今回の遠征日程は2週間の予定で、メンバーは俺、仙道さん、四季さん、神宮寺の4人。
なんでも槙島は、やはり鶏鳴狗盗と裏で繋がっていたらしく、今回のメンバーからは外されている。
なんでも四季さんや蘭方君と派手にやり合ったらしい。
てかメンバーから外れて実質、組合から追放状態だけど、絶対何かしてくるよな。
あぁ今回の遠征も骨が折れそうだ。
「あ、拓っくん」
「仙道さん!」
大宮駅へ向かう途中で仙道さんに会った。
「拓っくんも前泊してたの?」
「ああ、朝早いの苦手でさ」
「わかる、私も苦手だから前泊しちゃったよ、お金出てるしまぁいいかって」
俺達、攻略者はダンジョンに行く前にスポンサーから資金援助をしてもらっている。
その中には宿泊費も入っており、そこから今回の前泊費は出している、ランキングに入るようになってからは実費でダンジョンに行く事はほぼなくなった。
「まぁそうだよね、そうなるよね……」
「そういえば今日って、このまま一気にダンジョン行くの?」
「ああそのつもり、今回行く関東第4ダンジョンは全15階層くらいしかないからね、日程は2週間だけど、やろうと思えば3日くらいでいけるよ」
そう今回の遠征先である関東第4ダンジョンは、いわゆる簡易ダンジョンであり、1〜3層までは一般開放もされている。
だが、鶏鳴狗盗が来るのが確定しているため、何が起こるかわからないとの事で多めに日程をもらっているのだ。
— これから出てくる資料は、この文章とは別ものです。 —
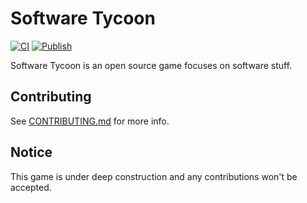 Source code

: # Software Tycoon

[![CI](https://github.com/memolemo-studios/SoftwareTycoon/actions/workflows/ci.yml/badge.svg)](https://github.com/memolemo-studios/SoftwareTycoon/actions/workflows/ci.yml)
[![Publish](https://github.com/memolemo-studios/SoftwareTycoon/actions/workflows/publish.yml/badge.svg)](https://github.com/memolemo-studios/SoftwareTycoon/actions/workflows/publish.yml)

Software Tycoon is an open source game focuses on software stuff.

## Contributing

See [CONTRIBUTING.md](CONTRIBUTING.md) for more info.

## Notice

This game is under deep construction and any contributions won't be accepted.
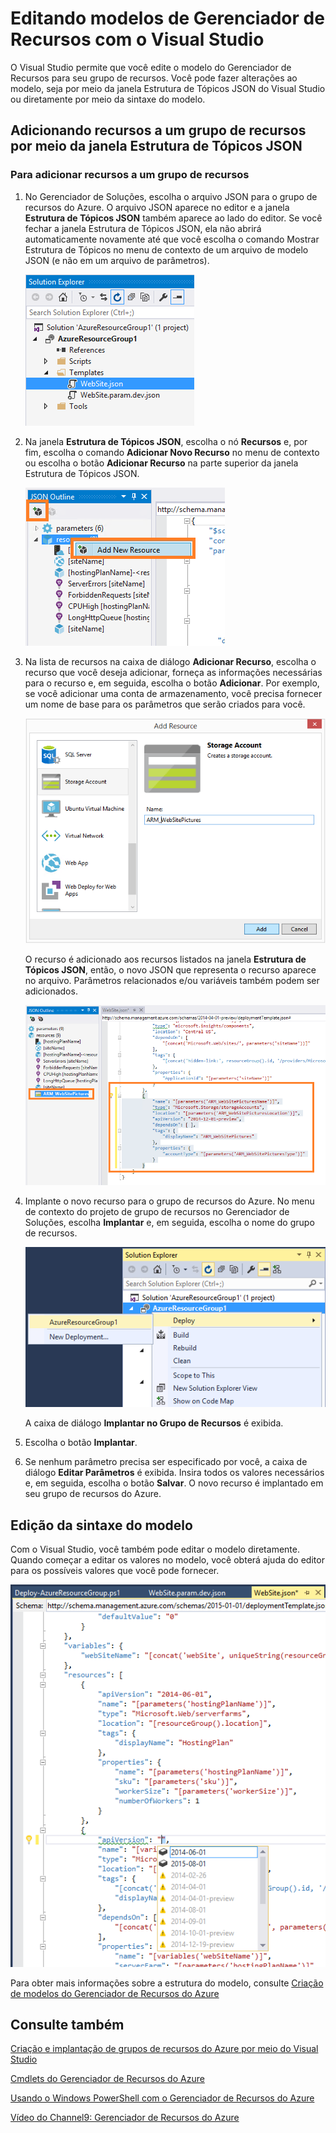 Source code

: <properties 
   pageTitle="Editando um modelo do Gerenciador de Recursos com o Visual Studio | Microsoft Azure"
   description="Saiba como adicionar recursos a um modelo do Gerenciador de Recursos do Azure usando o Visual Studio."
   services="visual-studio-online"
   documentationCenter="na"
   authors="kempb"
   manager="douge"
   editor="tglee" />
<tags 
   ms.service="multiple"
   ms.devlang="dotnet"
   ms.topic="article"
   ms.tgt_pltfrm="na"
   ms.workload="multiple"
   ms.date="11/13/2015"
   ms.author="kempb" />

# Editando modelos de Gerenciador de Recursos com o Visual Studio

O Visual Studio permite que você edite o modelo do Gerenciador de Recursos para seu grupo de recursos. Você pode fazer alterações ao modelo, seja por meio da janela Estrutura de Tópicos JSON do Visual Studio ou diretamente por meio da sintaxe do modelo.

## Adicionando recursos a um grupo de recursos por meio da janela Estrutura de Tópicos JSON

### Para adicionar recursos a um grupo de recursos

1. No Gerenciador de Soluções, escolha o arquivo JSON para o grupo de recursos do Azure. O arquivo JSON aparece no editor e a janela **Estrutura de Tópicos JSON** também aparece ao lado do editor. Se você fechar a janela Estrutura de Tópicos JSON, ela não abrirá automaticamente novamente até que você escolha o comando Mostrar Estrutura de Tópicos no menu de contexto de um arquivo de modelo JSON (e não em um arquivo de parâmetros).

    ![Arquivo JSON para grupo de recursos do Azure](./media/vs-azure-tools-resource-group-adding-resources/arm-json-file.png)

1. Na janela **Estrutura de Tópicos JSON**, escolha o nó **Recursos** e, por fim, escolha o comando **Adicionar Novo Recurso** no menu de contexto ou escolha o botão **Adicionar Recurso** na parte superior da janela Estrutura de Tópicos JSON.

    ![Adicionar um novo recurso a um grupo de recursos](./media/vs-azure-tools-resource-group-adding-resources/arm-add-resource.png)

1. Na lista de recursos na caixa de diálogo **Adicionar Recurso**, escolha o recurso que você deseja adicionar, forneça as informações necessárias para o recurso e, em seguida, escolha o botão **Adicionar**. Por exemplo, se você adicionar uma conta de armazenamento, você precisa fornecer um nome de base para os parâmetros que serão criados para você.
 
    ![Caixa de diálogo Adicionar Recursos](./media/vs-azure-tools-resource-group-adding-resources/arm-add-resource-dialog.png)

    O recurso é adicionado aos recursos listados na janela **Estrutura de Tópicos JSON**, então, o novo JSON que representa o recurso aparece no arquivo. Parâmetros relacionados e/ou variáveis também podem ser adicionados.


    ![Recurso adicionado ao arquivo JSON](./media/vs-azure-tools-resource-group-adding-resources/arm-add-resource-json.png)

1. Implante o novo recurso para o grupo de recursos do Azure. No menu de contexto do projeto de grupo de recursos no Gerenciador de Soluções, escolha **Implantar** e, em seguida, escolha o nome do grupo de recursos.

    ![Grupo de recursos do Azure implantado](./media/vs-azure-tools-resource-group-adding-resources/deploy-arm-resource-group.png)

    A caixa de diálogo **Implantar no Grupo de Recursos** é exibida.


1. Escolha o botão **Implantar**.

1. Se nenhum parâmetro precisa ser especificado por você, a caixa de diálogo **Editar Parâmetros** é exibida. Insira todos os valores necessários e, em seguida, escolha o botão **Salvar**. O novo recurso é implantado em seu grupo de recursos do Azure.

## Edição da sintaxe do modelo

Com o Visual Studio, você também pode editar o modelo diretamente. Quando começar a editar os valores no modelo, você obterá ajuda do editor para os possíveis valores que você pode fornecer.

![Editar modelo](./media/vs-azure-tools-resource-group-adding-resources/arm-edit-template.png)

Para obter mais informações sobre a estrutura do modelo, consulte [Criação de modelos do Gerenciador de Recursos do Azure](resource-group-authoring-templates.md)

## Consulte também

[Criação e implantação de grupos de recursos do Azure por meio do Visual Studio](vs-azure-tools-resource-groups-deployment-project-create-deploy.md)

[Cmdlets do Gerenciador de Recursos do Azure](https://msdn.microsoft.com/library/azure/dn757692.aspx)

[Usando o Windows PowerShell com o Gerenciador de Recursos do Azure](../powershell-azure-resource-manager/)

[Vídeo do Channel9: Gerenciador de Recursos do Azure](http://channel9.msdn.com/Events/TechEd/NorthAmerica/2014/DEV-B224#fbid=)

<!---HONumber=AcomDC_1210_2015-->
「そうなんだ……槙島ってやっぱり攻めてくると思う?」
「十中八九攻めてくる思う、まぁでも今回の戦力はそれも込みでかなり厚くしてもらってるから、やるしかないよね」
そうして歩いていると、集合場所が見えて来た。
9時半集合だが、もう2人とも集まっているようだ。
「おうおう柴崎、女と一緒に来るとは生意気だな」
「おはよ神宮寺、今日からよろしくな」
「……お、おうよろしく」
神宮寺が何やら絡んできたが、今回はそれにいちいち反応しているほど余裕はない。
気を引き締めていかないと。
「……おはようございます、柴崎さん」
「よろしく四季さん」
俺と仙道さんが待ち合わせ場所に着くと、四季さんが寄って来て挨拶してくれた。
何気に四季さんと一緒に攻略に行くのは初めてだな。
色々噂は聞いているし、今回の遠征では結構頼りにしている。
「柴崎さんの読み通り、槙島は黒でした……流石ですね」
「いやいや、俺はただ祭さんに意見しただけだよ、四季さんや蘭方君の方がすごいよ」
「謙遜しないでください、今回のグループリーダーは貴方です、頼みます」
「ああそれは任せてくれ、チーム最年長として頑張るよ」
そう、俺は今回の遠征のグループリーダーを任されている。
正直なところ、神宮寺がだいぶゴネてくると思ったが、意外な事に神宮寺からも推薦があったらしい。
馬鹿やってるようで、俺と同い年だもんなそれくらい大人って事か。
「よしじゃあ、出発しようか」
そうして俺達は関東第4ダンジョンへと向かった。